Data for processing:

--------------------

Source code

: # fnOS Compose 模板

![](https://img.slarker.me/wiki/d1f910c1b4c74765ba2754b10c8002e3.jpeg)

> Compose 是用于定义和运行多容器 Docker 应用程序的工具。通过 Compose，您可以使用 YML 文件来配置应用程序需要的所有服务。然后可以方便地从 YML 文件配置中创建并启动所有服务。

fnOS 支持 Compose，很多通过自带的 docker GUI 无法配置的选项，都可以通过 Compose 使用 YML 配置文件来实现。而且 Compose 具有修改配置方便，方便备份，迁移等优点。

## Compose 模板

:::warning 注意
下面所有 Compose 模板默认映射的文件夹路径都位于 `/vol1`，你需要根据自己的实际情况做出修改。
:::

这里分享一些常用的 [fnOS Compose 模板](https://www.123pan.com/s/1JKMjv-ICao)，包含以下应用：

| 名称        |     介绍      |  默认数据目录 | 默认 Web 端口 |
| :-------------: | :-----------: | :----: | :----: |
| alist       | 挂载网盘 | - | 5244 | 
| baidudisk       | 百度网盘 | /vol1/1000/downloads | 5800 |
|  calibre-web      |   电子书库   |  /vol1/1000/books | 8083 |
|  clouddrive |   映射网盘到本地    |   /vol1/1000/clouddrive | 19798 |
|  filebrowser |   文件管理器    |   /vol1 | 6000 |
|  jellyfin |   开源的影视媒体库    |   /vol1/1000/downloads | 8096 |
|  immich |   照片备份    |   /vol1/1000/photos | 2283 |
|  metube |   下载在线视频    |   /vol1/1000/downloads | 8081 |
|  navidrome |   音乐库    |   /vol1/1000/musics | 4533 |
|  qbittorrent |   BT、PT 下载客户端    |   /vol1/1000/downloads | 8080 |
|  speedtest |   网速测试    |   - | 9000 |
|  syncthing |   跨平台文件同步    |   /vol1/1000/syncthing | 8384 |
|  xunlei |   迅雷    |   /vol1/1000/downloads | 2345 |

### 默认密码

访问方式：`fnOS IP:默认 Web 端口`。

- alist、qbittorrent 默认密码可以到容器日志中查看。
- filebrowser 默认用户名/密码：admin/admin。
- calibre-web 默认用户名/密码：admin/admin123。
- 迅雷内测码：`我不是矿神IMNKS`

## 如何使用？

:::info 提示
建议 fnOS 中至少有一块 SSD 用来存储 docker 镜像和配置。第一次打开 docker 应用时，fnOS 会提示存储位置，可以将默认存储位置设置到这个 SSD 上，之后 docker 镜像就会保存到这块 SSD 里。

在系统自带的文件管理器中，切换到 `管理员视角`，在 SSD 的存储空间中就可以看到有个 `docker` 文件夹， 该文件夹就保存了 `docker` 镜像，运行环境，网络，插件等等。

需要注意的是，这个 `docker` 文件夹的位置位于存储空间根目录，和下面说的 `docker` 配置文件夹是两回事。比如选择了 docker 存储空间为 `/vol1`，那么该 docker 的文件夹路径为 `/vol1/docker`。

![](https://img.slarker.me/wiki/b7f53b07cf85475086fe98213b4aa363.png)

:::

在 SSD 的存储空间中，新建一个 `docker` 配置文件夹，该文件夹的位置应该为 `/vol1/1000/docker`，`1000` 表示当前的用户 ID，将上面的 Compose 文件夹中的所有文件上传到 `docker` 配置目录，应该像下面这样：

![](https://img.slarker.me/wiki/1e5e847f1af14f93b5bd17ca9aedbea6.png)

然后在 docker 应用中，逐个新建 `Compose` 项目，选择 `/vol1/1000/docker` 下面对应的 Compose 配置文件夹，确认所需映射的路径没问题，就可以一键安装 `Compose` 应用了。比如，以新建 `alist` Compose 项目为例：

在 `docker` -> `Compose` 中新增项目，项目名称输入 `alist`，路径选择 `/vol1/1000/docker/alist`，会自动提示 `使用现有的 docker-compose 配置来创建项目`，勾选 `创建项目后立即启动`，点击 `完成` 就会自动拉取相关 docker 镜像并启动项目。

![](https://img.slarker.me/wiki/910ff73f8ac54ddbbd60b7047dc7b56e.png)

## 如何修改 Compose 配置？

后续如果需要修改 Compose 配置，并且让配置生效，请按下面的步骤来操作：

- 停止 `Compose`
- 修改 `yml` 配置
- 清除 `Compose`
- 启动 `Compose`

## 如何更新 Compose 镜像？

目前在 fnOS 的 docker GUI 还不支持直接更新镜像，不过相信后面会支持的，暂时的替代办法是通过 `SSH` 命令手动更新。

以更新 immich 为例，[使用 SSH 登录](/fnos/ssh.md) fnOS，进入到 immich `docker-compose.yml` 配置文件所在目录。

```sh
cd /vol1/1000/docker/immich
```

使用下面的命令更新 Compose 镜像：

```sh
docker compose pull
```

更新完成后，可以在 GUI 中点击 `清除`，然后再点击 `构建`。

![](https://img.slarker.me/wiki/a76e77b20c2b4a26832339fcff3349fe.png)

--------------------

Task: All the lines above must appear again in the answer, word for word.

Output of the exercise:
Source code

: # fnOS Compose 模板

![](https://img.slarker.me/wiki/d1f910c1b4c74765ba2754b10c8002e3.jpeg)

> Compose 是用于定义和运行多容器 Docker 应用程序的工具。通过 Compose，您可以使用 YML 文件来配置应用程序需要的所有服务。然后可以方便地从 YML 文件配置中创建并启动所有服务。

fnOS 支持 Compose，很多通过自带的 docker GUI 无法配置的选项，都可以通过 Compose 使用 YML 配置文件来实现。而且 Compose 具有修改配置方便，方便备份，迁移等优点。

## Compose 模板

:::warning 注意
下面所有 Compose 模板默认映射的文件夹路径都位于 `/vol1`，你需要根据自己的实际情况做出修改。
:::

这里分享一些常用的 [fnOS Compose 模板](https://www.123pan.com/s/1JKMjv-ICao)，包含以下应用：

| 名称        |     介绍      |  默认数据目录 | 默认 Web 端口 |
| :-------------: | :-----------: | :----: | :----: |
| alist       | 挂载网盘 | - | 5244 | 
| baidudisk       | 百度网盘 | /vol1/1000/downloads | 5800 |
|  calibre-web      |   电子书库   |  /vol1/1000/books | 8083 |
|  clouddrive |   映射网盘到本地    |   /vol1/1000/clouddrive | 19798 |
|  filebrowser |   文件管理器    |   /vol1 | 6000 |
|  jellyfin |   开源的影视媒体库    |   /vol1/1000/downloads | 8096 |
|  immich |   照片备份    |   /vol1/1000/photos | 2283 |
|  metube |   下载在线视频    |   /vol1/1000/downloads | 8081 |
|  navidrome |   音乐库    |   /vol1/1000/musics | 4533 |
|  qbittorrent |   BT、PT 下载客户端    |   /vol1/1000/downloads | 8080 |
|  speedtest |   网速测试    |   - | 9000 |
|  syncthing |   跨平台文件同步    |   /vol1/1000/syncthing | 8384 |
|  xunlei |   迅雷    |   /vol1/1000/downloads | 2345 |

### 默认密码

访问方式：`fnOS IP:默认 Web 端口`。

- alist、qbittorrent 默认密码可以到容器日志中查看。
- filebrowser 默认用户名/密码：admin/admin。
- calibre-web 默认用户名/密码：admin/admin123。
- 迅雷内测码：`我不是矿神IMNKS`

## 如何使用？

:::info 提示
建议 fnOS 中至少有一块 SSD 用来存储 docker 镜像和配置。第一次打开 docker 应用时，fnOS 会提示存储位置，可以将默认存储位置设置到这个 SSD 上，之后 docker 镜像就会保存到这块 SSD 里。

在系统自带的文件管理器中，切换到 `管理员视角`，在 SSD 的存储空间中就可以看到有个 `docker` 文件夹， 该文件夹就保存了 `docker` 镜像，运行环境，网络，插件等等。

需要注意的是，这个 `docker` 文件夹的位置位于存储空间根目录，和下面说的 `docker` 配置文件夹是两回事。比如选择了 docker 存储空间为 `/vol1`，那么该 docker 的文件夹路径为 `/vol1/docker`。

![](https://img.slarker.me/wiki/b7f53b07cf85475086fe98213b4aa363.png)

:::

在 SSD 的存储空间中，新建一个 `docker` 配置文件夹，该文件夹的位置应该为 `/vol1/1000/docker`，`1000` 表示当前的用户 ID，将上面的 Compose 文件夹中的所有文件上传到 `docker` 配置目录，应该像下面这样：

![](https://img.slarker.me/wiki/1e5e847f1af14f93b5bd17ca9aedbea6.png)

然后在 docker 应用中，逐个新建 `Compose` 项目，选择 `/vol1/1000/docker` 下面对应的 Compose 配置文件夹，确认所需映射的路径没问题，就可以一键安装 `Compose` 应用了。比如，以新建 `alist` Compose 项目为例：

在 `docker` -> `Compose` 中新增项目，项目名称输入 `alist`，路径选择 `/vol1/1000/docker/alist`，会自动提示 `使用现有的 docker-compose 配置来创建项目`，勾选 `创建项目后立即启动`，点击 `完成` 就会自动拉取相关 docker 镜像并启动项目。

![](https://img.slarker.me/wiki/910ff73f8ac54ddbbd60b7047dc7b56e.png)

## 如何修改 Compose 配置？

后续如果需要修改 Compose 配置，并且让配置生效，请按下面的步骤来操作：

- 停止 `Compose`
- 修改 `yml` 配置
- 清除 `Compose`
- 启动 `Compose`

## 如何更新 Compose 镜像？

目前在 fnOS 的 docker GUI 还不支持直接更新镜像，不过相信后面会支持的，暂时的替代办法是通过 `SSH` 命令手动更新。

以更新 immich 为例，[使用 SSH 登录](/fnos/ssh.md) fnOS，进入到 immich `docker-compose.yml` 配置文件所在目录。

```sh
cd /vol1/1000/docker/immich
```

使用下面的命令更新 Compose 镜像：

```sh
docker compose pull
```

更新完成后，可以在 GUI 中点击 `清除`，然后再点击 `构建`。

![](https://img.slarker.me/wiki/a76e77b20c2b4a26832339fcff3349fe.png)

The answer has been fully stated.